One of things that John S teaches is do not throw good money after bad unless you understand the entire heating system before you try to fit in a heating source. Several posters have told you the same thing in different ways. You need to start with heat loss calculations and an energy audit to see what the current load is and what it could be. We all guess you have some serious heat losses that need fixing or some very bad habits . Next you need to look at the distribution in the house and see if its designed correctly and if its performing to its design. Once you have a handle on that, you then need to make the decision if you are going to spend the money to fix the issues with the home or the distribution as that is going to substantially impact the size of the heating unit required. Many folks in this thread have tired to point you in this direction as we cant give you good recommendations until you do so. We are not there so we need to make guesses but it sure looks like we all are at the same conclusion that there are fundamental issues with your system that are causing you to burn way more fuel than you should. Until you take care of that the decisions on fuel type, system type and location are going to be wild swings.

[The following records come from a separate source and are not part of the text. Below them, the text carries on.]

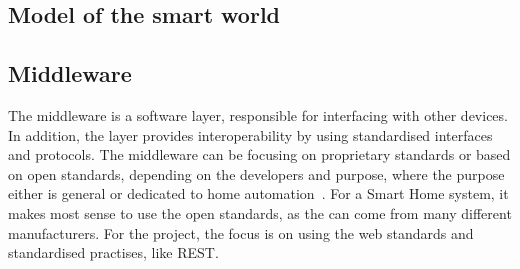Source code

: 

\subsection{Model of the smart world}











\subsection{Middleware}
The middleware is a software layer, responsible for interfacing with other devices. In addition, the layer provides interoperability by using standardised interfaces and protocols. The middleware can be focusing on proprietary standards or based on open standards, depending on the developers and purpose, where the purpose either is general or dedicated to home automation~\citep{overview-smart-home-environment}. For a Smart Home system, it makes most sense to use the open standards, as the \sdevs can come from many different manufacturers. For the project, the focus is on using the web standards and standardised practises, like REST.


%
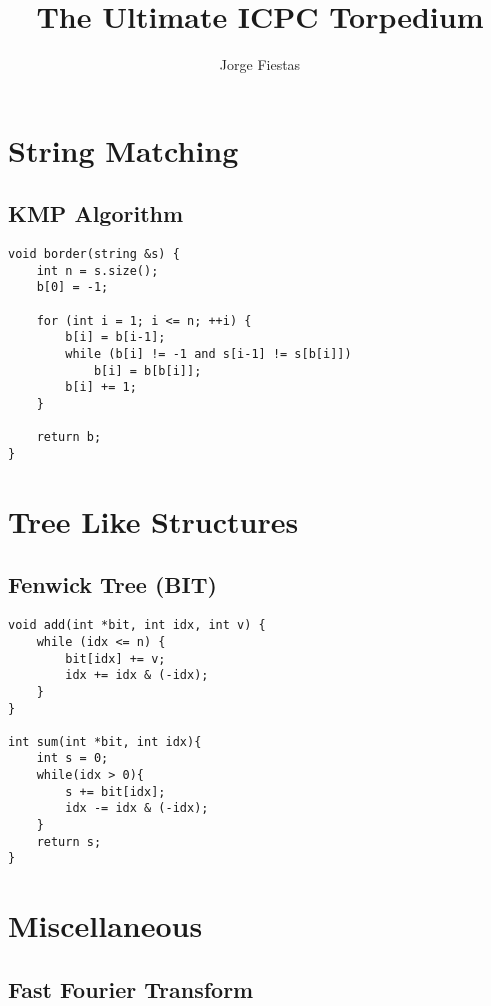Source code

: \documentclass{article}
\title{The Ultimate ICPC Torpedium}
\author{Jorge Fiestas}
\begin{document}
\maketitle

\section{String Matching}

\subsection{KMP Algorithm}

\begin{lstlisting}
void border(string &s) {
	int n = s.size();
	b[0] = -1;

	for (int i = 1; i <= n; ++i) {
		b[i] = b[i-1];
		while (b[i] != -1 and s[i-1] != s[b[i]])
			b[i] = b[b[i]];
		b[i] += 1;
	}

	return b;
}
\end{lstlisting}

\section{Tree Like Structures}

\subsection{Fenwick Tree (BIT)}

\begin{lstlisting}
void add(int *bit, int idx, int v) {
    while (idx <= n) {
        bit[idx] += v;
        idx += idx & (-idx);
    }
}

int sum(int *bit, int idx){
    int s = 0;
    while(idx > 0){
        s += bit[idx];
        idx -= idx & (-idx);
    }
    return s;
}
\end{lstlisting}

\section{Miscellaneous}

\subsection{Fast Fourier Transform}
\end{document}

My wild swing is that given the square footage of the house and your current experience is that you probably aren't going to be a wood burner. Given your house size and climate I am guessing a well designed system with dry wood is going to be a 8 to 10 cords. Unless you have a very rare reliable source of cut and split kiln dried or well seasoned wood you will need to season it yourself and that means 24 to 30 cords on the ground so that the wood can season for 2 years. That is not dumped in pile with a tractor that is cut and split. I know families that do this volume of wood and have done so for years but most dont and one person trying to keep up with that sort of tonnage is rarely going to do it for the long haul. Its going to be darn close to full time job and I expect with a family you have plenty of better things to spend your spare time on. 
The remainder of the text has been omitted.